Eastern Sudan’s Adarob faction of the Beja Nazirs Council refuses invitation to join upcoming negotiations
The High Council of Beja Nazirs and Independent Chieftains faction led by Ibrahim Adarob told Radio Dabanga that it was invited by the Trilateral Mechanism to participate in the upcoming Final Agreement negotiations but refused after not being included in the previous stages.
AU-IGAD-UN representatives met with a delegation from the Beja High Council faction led by Ibrahim Adarob “as part of the Trilateral Mechanism’s facilitation role in the ongoing political process”, according to a press statement after a meeting on Wednesday.
Abdallah Obshar, spokesperson for the group which calls itself the High Leadership Authority of the High Council of Beja Nazirs and Independent Chieftains, said that during the meeting the Trilateral Mechanism invited them to participate in upcoming workshops on the issue of eastern Sudan in preparation for the Final Agreement with the military junta.
In an interview with Radio Dabanga yesterday, Obshar explained that their Beja Council group, led by Ibrahim Adarob, refuses “to participate in any solutions developed without its prior involvement”.
Beja council rift
The High Council of Beja Nazirs and Independent Chieftains witnessed a rift this summer in which a faction opposed to Sudanese Beja Nazir Sayed Tirik, who was President of the council, made its own plans under the leadership of Obshar.
The group announced the formation of committees to prepare for the right to self-determination, according to the stipulations of the Sinkat conference.
Obshar told Dabanga that they now called for the implementation of agreements made with a delegation of UNITAMS in October last year, which include the cancellation of the Eastern Sudan Protocol included in the Juba Peace Agreement, the establishment of a negotiating platform on governance issues of eastern Sudan (Red Sea state, Kassala, and El Gedaref), with the guaranteed involvement of the international community, and reconciliation conferences between the various communities in the region.
He explained that the workshop held by the High Council of Beja Nazirs and Independent Chieftains chaired by Sayed Tirik in Khartoum on Wednesday was organised to reformulate the outcomes of the two Sinkat Conferences. Obshar stressed that the 11 decisions of the last Sinkat Conference “should be implemented, not drafted again”.

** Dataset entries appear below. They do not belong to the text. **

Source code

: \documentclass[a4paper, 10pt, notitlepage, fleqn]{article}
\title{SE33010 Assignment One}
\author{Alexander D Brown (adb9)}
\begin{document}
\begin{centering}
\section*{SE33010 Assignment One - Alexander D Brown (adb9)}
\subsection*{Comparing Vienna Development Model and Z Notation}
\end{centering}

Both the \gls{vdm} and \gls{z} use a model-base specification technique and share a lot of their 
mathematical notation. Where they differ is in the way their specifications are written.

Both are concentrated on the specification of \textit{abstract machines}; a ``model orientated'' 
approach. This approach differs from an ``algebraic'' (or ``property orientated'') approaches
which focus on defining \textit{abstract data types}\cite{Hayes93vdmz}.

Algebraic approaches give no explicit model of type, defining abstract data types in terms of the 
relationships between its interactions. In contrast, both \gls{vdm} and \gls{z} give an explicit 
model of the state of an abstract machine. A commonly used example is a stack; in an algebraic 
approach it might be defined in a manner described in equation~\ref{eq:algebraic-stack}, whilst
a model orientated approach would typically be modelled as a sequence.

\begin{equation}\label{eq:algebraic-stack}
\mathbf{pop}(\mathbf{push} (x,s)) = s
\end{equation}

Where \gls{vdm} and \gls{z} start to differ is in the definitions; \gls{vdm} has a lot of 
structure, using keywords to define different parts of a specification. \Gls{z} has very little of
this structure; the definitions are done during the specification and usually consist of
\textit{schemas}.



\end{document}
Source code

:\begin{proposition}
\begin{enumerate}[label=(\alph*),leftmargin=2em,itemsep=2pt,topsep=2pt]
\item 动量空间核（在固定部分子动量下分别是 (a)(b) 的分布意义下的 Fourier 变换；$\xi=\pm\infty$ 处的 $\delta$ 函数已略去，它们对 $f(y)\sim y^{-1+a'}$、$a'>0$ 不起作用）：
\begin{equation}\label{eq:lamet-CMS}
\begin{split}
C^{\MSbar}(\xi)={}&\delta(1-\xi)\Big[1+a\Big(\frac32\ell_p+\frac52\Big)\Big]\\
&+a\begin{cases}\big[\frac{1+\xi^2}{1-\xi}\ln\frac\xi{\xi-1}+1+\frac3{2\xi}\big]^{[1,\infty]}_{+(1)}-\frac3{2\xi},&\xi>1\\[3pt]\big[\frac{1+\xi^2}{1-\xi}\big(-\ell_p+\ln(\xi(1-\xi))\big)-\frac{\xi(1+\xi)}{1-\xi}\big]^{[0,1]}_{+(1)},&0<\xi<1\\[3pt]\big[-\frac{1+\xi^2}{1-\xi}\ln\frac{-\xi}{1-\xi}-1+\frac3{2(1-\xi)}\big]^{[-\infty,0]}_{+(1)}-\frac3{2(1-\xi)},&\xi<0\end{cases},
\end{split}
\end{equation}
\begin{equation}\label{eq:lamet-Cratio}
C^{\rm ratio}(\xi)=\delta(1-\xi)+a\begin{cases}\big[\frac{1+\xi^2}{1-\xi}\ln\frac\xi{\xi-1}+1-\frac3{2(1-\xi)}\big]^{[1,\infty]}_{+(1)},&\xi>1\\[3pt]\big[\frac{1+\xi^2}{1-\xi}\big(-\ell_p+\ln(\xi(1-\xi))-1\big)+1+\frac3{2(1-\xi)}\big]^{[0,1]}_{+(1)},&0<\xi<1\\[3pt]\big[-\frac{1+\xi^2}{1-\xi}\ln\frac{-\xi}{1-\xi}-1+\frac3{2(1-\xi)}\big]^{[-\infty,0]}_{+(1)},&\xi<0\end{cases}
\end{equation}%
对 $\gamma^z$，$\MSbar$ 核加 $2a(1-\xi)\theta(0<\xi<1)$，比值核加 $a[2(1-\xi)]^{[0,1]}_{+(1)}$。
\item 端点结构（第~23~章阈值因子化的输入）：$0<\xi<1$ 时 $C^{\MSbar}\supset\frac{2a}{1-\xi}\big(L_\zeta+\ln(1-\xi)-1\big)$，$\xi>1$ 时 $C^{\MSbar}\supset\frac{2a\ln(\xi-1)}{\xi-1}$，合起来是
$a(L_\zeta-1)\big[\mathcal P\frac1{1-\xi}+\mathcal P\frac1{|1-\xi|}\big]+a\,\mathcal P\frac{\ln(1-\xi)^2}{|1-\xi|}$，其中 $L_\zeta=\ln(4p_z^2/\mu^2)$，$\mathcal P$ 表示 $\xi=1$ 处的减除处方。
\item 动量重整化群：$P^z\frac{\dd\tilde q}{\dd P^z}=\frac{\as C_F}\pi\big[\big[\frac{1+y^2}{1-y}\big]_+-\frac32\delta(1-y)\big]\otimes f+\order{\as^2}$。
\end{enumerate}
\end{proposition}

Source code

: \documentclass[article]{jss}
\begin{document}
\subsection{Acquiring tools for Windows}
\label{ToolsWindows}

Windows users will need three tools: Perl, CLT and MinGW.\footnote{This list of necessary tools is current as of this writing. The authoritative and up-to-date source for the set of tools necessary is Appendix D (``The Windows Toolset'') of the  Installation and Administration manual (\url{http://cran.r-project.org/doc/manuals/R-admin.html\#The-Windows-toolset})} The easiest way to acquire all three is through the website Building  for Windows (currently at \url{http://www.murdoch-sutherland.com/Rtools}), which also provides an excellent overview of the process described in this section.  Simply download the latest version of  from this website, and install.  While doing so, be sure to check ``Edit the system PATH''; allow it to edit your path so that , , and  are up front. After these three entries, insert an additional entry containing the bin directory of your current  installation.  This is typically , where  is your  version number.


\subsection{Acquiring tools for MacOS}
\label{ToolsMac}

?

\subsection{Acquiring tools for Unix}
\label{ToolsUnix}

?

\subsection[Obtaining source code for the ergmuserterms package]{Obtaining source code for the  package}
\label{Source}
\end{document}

Obshar said that they were not invited to the workshop chaired by Tirik and called it “an attempt to circumvent the decisions of the Sinkat Conference and tear the Beja apart”.
Democratic Block
Mohamed Osman El Mirghani, leader of the Khatmiya Sufi order and president of the mainstream Democratic Unionist Party (DUP), announced that he plans to set up a negotiating platform “for the people of the east to solve the problems of eastern Sudan and achieve political and societal consensus and development”.

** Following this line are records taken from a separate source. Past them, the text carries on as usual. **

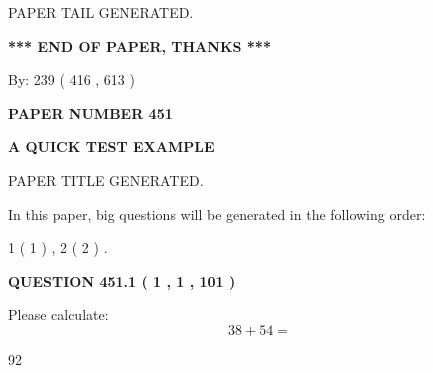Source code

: \documentclass[12pt]{article}
\begin{document}
\vspace{2.0in} PAPER TAIL GENERATED.
   
   
   
   
\vspace{1.0in} 
{\textbf{\large{ *** END OF PAPER, THANKS *** }}} 
   
   
\hspace{1.0in} By: 
 239 ( 416 ,  613 )
   
   
   
   
\newpage 
\setcounter{page}{ 
   451001 } 
   
   
   
   
 {\textbf{ \Large{ PAPER NUMBER  451  }}}
   
   
\vspace{0.2in}
   
   
   
   
   
   
   
   
 \vspace{0.2in}
{\LARGE {\textbf{ A QUICK TEST EXAMPLE}}}
   
   
 PAPER TITLE GENERATED.
   
   
   
\vspace{0.2in}
   
In this paper, big questions will be generated in the following order: 
   
   
   1 ( 1 )
 ,
   2 ( 2 )
 .
  
\vspace{0.2in}
  
{\textbf{\Large{QUESTION
451.1 
 ( 1 , 1 , 101 )
}}}
  
  
 
Please calculate:
\begin{equation}
38 +  %
54 = \nonumber
\end{equation}
 
 
 
\noindent{}
 
 

92
 
 
\noindent{}
 
 

 
 
\end{document}
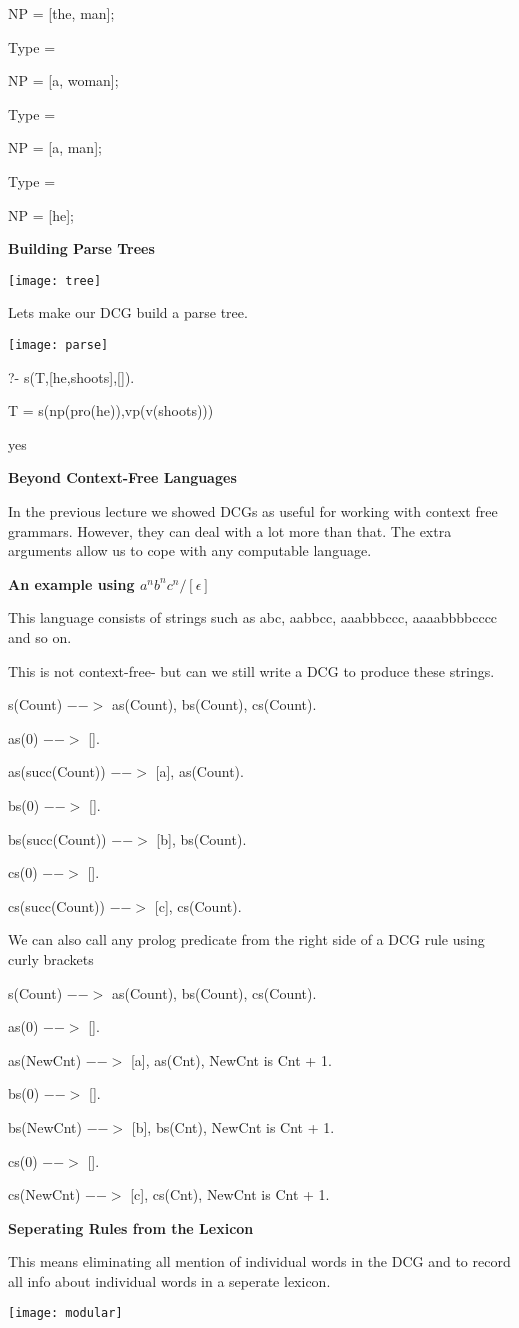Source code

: \documentclass{article}
\begin{document}
NP = [the, man];

Type =\textunderscore

NP = [a, woman];

Type =\textunderscore

NP = [a, man];

Type =\textunderscore

NP = [he];


\textbf{Building Parse Trees}

\texttt{[image: tree]}

Lets make our DCG build a parse tree.


\texttt{[image: parse]}

?- s(T,[he,shoots],[]).

T = s(np(pro(he)),vp(v(shoots)))

yes


\textbf{Beyond Context-Free Languages}

In the previous lecture we showed DCGs as useful for working with context free grammars. However, they can deal with a lot more than that. The extra arguments allow us to cope with any computable language.



\textbf{An example using $a^nb^nc^n / [\epsilon] $ }

This language consists of strings such as abc, aabbcc, aaabbbccc, aaaabbbbcccc and so on.

This is not context-free- but can we still write a DCG to produce these strings.


s(Count) $-->$ as(Count), bs(Count), cs(Count).


as(0) $-->$ [].

as(succ(Count)) $-->$ [a], as(Count).


bs(0) $-->$ [].

bs(succ(Count)) $-->$ [b], bs(Count).


cs(0) $-->$ [].

cs(succ(Count)) $-->$ [c], cs(Count).


We can also call any prolog predicate from the right side of a DCG rule using curly brackets { }


s(Count) $-->$ as(Count), bs(Count), cs(Count).


as(0) $-->$ [].

as(NewCnt) $-->$ [a], as(Cnt), {NewCnt is Cnt + 1}.


bs(0) $-->$ [].

bs(NewCnt) $-->$ [b], bs(Cnt), {NewCnt is Cnt + 1}.


cs(0) $-->$ [].

cs(NewCnt) $-->$ [c], cs(Cnt), {NewCnt is Cnt + 1}.



\textbf{Seperating Rules from the Lexicon}

This means eliminating all mention of individual words in the DCG and to record all info about individual words in a seperate lexicon.


\texttt{[image: modular]}
\end{document}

The DUP joined the Forces for Freedom and Change-Democratic Block alliance formed in November by rebel signatories of the Juba Peace Agreement who are taking part in the current government.
Tirik was appointed as the block’s Deputy Chairman in what was called “an excellent step to expanding political participation”. The Adarob-led faction of the Beja Nazirs Council, however, voiced its disapproval.
We were even not notified” of Tirik’s decision to join the Democratic Block, he said. “This step has seriously disrupted the reconciliations that take place within the council”.